The notifications were issued only on June 29, 2006, and the amount that could have been invested in the bonds of the two companies (NHAI and REC) was also restricted to the following: NHAI Rs 1,500 crore; and REC Rs 4,500 crore. These limits were notified for the entire year 2006-07. But what was done after the Finance Minister's statement tantamounts to breach of trust. No notification for investment in such bonds was issued till June 2006. Because of this, there was a huge backlog of money to be invested in bonds from the financial year 2005-06 (because the investment could be made within six months) and the financial year 2006-07 (for three months).

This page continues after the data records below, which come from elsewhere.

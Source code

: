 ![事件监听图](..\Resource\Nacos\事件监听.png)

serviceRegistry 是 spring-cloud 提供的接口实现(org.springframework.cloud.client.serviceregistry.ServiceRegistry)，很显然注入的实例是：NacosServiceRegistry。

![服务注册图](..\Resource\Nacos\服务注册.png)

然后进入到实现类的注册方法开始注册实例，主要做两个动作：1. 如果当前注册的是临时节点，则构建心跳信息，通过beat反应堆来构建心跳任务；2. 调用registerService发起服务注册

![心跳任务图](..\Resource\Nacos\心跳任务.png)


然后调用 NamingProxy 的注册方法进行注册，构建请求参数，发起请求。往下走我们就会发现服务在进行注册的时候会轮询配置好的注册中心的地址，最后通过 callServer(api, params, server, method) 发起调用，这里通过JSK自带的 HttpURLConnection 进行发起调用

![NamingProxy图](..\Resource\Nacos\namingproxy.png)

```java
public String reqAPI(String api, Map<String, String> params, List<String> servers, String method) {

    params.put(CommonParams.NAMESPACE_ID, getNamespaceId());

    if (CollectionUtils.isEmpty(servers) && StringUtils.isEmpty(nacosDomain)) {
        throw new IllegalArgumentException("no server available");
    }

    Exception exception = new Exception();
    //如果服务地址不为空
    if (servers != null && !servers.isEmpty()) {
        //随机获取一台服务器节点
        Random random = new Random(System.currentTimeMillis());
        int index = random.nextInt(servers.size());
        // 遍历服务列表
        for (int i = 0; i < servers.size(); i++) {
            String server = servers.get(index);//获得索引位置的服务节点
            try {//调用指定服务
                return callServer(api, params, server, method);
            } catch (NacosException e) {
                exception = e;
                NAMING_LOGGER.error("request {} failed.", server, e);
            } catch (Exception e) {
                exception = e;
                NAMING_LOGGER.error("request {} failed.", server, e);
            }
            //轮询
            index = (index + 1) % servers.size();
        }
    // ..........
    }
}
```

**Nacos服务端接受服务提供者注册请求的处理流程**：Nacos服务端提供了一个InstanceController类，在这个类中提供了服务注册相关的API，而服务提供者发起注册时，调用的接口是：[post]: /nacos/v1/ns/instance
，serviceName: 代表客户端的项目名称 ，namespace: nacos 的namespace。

Because of the huge carried-over backlog, the limits got exhausted soon after the notification was issued and the bonds are no longer on tap for investment.

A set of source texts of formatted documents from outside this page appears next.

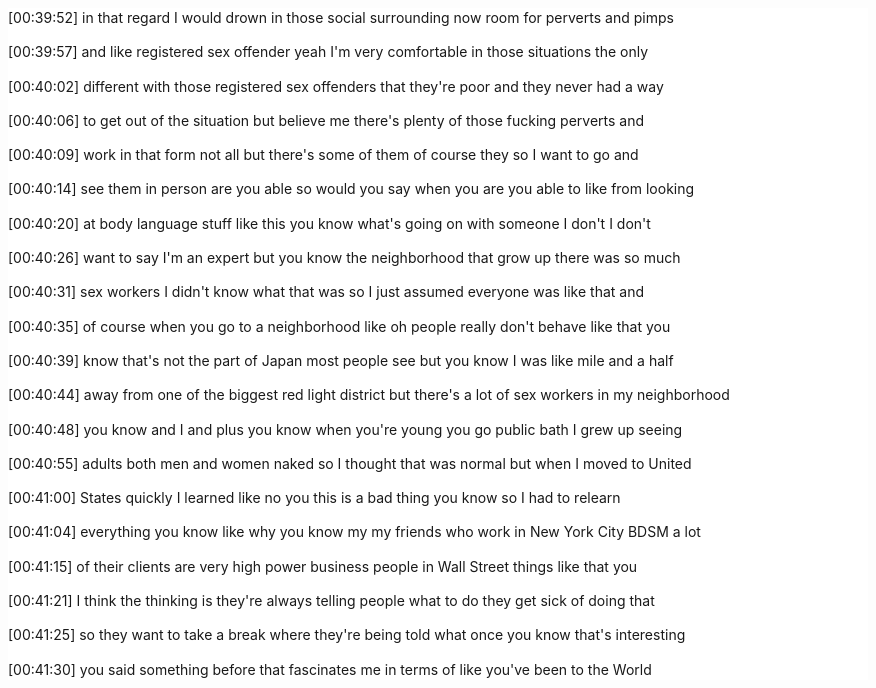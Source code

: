 [<a id="00-39-52">00:39:52</a>]  in that regard I would drown in those social surrounding now room for perverts and pimps

[<a id="00-39-57">00:39:57</a>]  and like registered sex offender yeah I'm very comfortable in those situations the only

[<a id="00-40-02">00:40:02</a>]  different with those registered sex offenders that they're poor and they never had a way

[<a id="00-40-06">00:40:06</a>]  to get out of the situation but believe me there's plenty of those fucking perverts and

[<a id="00-40-09">00:40:09</a>]  work in that form not all but there's some of them of course they so I want to go and

[<a id="00-40-14">00:40:14</a>]  see them in person are you able so would you say when you are you able to like from looking

[<a id="00-40-20">00:40:20</a>]  at body language stuff like this you know what's going on with someone I don't I don't

[<a id="00-40-26">00:40:26</a>]  want to say I'm an expert but you know the neighborhood that grow up there was so much

[<a id="00-40-31">00:40:31</a>]  sex workers I didn't know what that was so I just assumed everyone was like that and

[<a id="00-40-35">00:40:35</a>]  of course when you go to a neighborhood like oh people really don't behave like that you

[<a id="00-40-39">00:40:39</a>]  know that's not the part of Japan most people see but you know I was like mile and a half

[<a id="00-40-44">00:40:44</a>]  away from one of the biggest red light district but there's a lot of sex workers in my neighborhood

[<a id="00-40-48">00:40:48</a>]  you know and I and plus you know when you're young you go public bath I grew up seeing

[<a id="00-40-55">00:40:55</a>]  adults both men and women naked so I thought that was normal but when I moved to United

[<a id="00-41-00">00:41:00</a>]  States quickly I learned like no you this is a bad thing you know so I had to relearn

[<a id="00-41-04">00:41:04</a>]  everything you know like why you know my my friends who work in New York City BDSM a lot

[<a id="00-41-15">00:41:15</a>]  of their clients are very high power business people in Wall Street things like that you

[<a id="00-41-21">00:41:21</a>]  I think the thinking is they're always telling people what to do they get sick of doing that

[<a id="00-41-25">00:41:25</a>]  so they want to take a break where they're being told what once you know that's interesting

[<a id="00-41-30">00:41:30</a>]  you said something before that fascinates me in terms of like you've been to the World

Section 54EC has become a dead letter by an administrative decision without any change in law. Thus, no exemption benefit can now be utilised under this section because of non-availability of investment avenues.

Creating a bias

This can hardly be considered responsible functioning. It is true that no one can claim, as a matter of right, tax exemptions and benefits. However, once given, these cannot be withdrawn arbitrarily/abruptly causing hardship and discrimination.

The Finance Minister's statement in Parliament did not give any indication that in respect of the two categories of bonds kept open for investment, the availability of tax exemption would be limited and the bonds would not be on tap.

If this had been done, taxpayers would have been on guard and could have thought of other alternatives. Further, it took nearly three months to issue the notifications. As a result, the limited amount available got exhausted and a large number of taxpayers have been deprived of the benefit of this exemption in 2006-07.

The discrimination is apparently manifest because during 2006-07 some taxpayers have been able to utilise the exemption by making investments even as a large number of them could not and, hence, liable to tax. This is, prima facie, unfair.

Obviously, such a way of administering income-tax law shakes taxpayers' confidence. It flagrantly discrimination between similarly placed taxpayers.

The Finance Ministry would do well to issue a notification concerning the two categories of bonds right away, giving exemption benefit even to those who could not invest within six months. Doing so would be just, fair and reasonable.